The Justice Department said in March that “in their motion for summary judgment, Plaintiffs relied on two tweets that they claim reflect the President’s criticism of the redactions, but these vague and nonspecific tweets, based on no personal knowledge and not commenting on the precise issues presented to the Court, are insufficient to overcome the presumption.” Mehta agreed, ruling that “neither tweet causes the court to doubt the agency’s declarations in this case.” The judge said, “The President’s tweets amount to little more than ‘a mere assertion of bad faith [that] is not sufficient to overcome a motion for summary judgment.'” "Although Plaintiffs tout that the tweets ‘come from the highest governmental authority,’ neither tweet reveals any personal knowledge on the part of the President with respect to the actual withholdings and the exemptions invoked," Mehta added. The judge also said, “The President’s statement that the disclosed records are ‘ridiculously heavily redacted’ does not undermine the validity of the [Justice Department’s] invocation of” specific FOIA exemptions. And Trump’s “insistence that the records were ‘classified to cover up government misconduct’ is unsupported and, without more, cannot overcome the national security justifications put forward in the detailed affidavits submitted by Defendant," Mehta said.

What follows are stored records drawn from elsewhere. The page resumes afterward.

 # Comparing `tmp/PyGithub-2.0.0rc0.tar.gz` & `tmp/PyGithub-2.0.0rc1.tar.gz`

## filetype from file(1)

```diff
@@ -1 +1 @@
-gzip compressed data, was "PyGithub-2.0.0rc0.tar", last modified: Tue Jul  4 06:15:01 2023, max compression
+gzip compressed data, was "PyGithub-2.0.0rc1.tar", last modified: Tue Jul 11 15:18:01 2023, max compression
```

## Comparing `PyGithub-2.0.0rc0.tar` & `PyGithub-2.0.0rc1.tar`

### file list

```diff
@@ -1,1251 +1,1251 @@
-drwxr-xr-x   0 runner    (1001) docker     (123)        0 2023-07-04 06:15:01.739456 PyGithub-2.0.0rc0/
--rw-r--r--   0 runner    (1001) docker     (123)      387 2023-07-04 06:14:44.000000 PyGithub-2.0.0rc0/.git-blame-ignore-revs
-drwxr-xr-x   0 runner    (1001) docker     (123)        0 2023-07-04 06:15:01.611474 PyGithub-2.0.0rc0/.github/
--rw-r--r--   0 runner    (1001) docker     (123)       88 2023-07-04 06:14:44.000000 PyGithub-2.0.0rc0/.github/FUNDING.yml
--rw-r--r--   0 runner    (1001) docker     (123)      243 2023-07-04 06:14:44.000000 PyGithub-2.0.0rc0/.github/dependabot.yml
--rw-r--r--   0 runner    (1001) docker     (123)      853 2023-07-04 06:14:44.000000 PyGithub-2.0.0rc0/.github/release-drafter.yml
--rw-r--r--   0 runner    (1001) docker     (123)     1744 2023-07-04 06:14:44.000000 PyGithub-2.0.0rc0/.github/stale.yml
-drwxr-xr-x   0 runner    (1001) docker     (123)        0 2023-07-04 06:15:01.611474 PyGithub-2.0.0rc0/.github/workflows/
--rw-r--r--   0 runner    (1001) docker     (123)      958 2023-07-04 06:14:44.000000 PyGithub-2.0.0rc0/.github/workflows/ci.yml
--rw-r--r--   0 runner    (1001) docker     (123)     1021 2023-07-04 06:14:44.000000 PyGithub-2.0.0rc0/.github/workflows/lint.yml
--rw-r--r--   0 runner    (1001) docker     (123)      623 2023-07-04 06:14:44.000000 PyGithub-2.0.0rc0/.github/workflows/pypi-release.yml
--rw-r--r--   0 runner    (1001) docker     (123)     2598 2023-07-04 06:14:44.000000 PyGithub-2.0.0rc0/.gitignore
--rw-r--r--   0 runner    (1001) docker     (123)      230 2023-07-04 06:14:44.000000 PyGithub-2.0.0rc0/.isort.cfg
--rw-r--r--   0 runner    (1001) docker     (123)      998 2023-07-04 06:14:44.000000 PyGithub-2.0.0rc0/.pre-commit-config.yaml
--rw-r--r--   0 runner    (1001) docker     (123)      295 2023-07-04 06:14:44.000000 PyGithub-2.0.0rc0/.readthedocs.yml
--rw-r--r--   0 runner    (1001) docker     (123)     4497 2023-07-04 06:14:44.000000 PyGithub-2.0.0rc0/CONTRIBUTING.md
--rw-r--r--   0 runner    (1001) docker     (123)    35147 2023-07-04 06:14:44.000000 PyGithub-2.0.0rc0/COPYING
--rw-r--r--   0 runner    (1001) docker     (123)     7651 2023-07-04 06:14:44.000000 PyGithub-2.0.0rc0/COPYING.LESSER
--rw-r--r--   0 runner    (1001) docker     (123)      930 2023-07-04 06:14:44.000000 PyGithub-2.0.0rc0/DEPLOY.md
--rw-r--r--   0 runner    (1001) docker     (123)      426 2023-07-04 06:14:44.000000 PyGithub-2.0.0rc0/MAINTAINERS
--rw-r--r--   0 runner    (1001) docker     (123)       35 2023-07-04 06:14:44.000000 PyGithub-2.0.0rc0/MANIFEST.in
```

The lawyer for the James Madison Project, Bradley Moss, told the Washington Examiner that options are being explored regarding an appeal. “In a mere three years, Donald Trump has managed to help produce reams of judicial case law standing for the idea that presidential tweets on national security matters are irrelevant,” Moss said. “Today’s decision was just another reminder of that legacy.”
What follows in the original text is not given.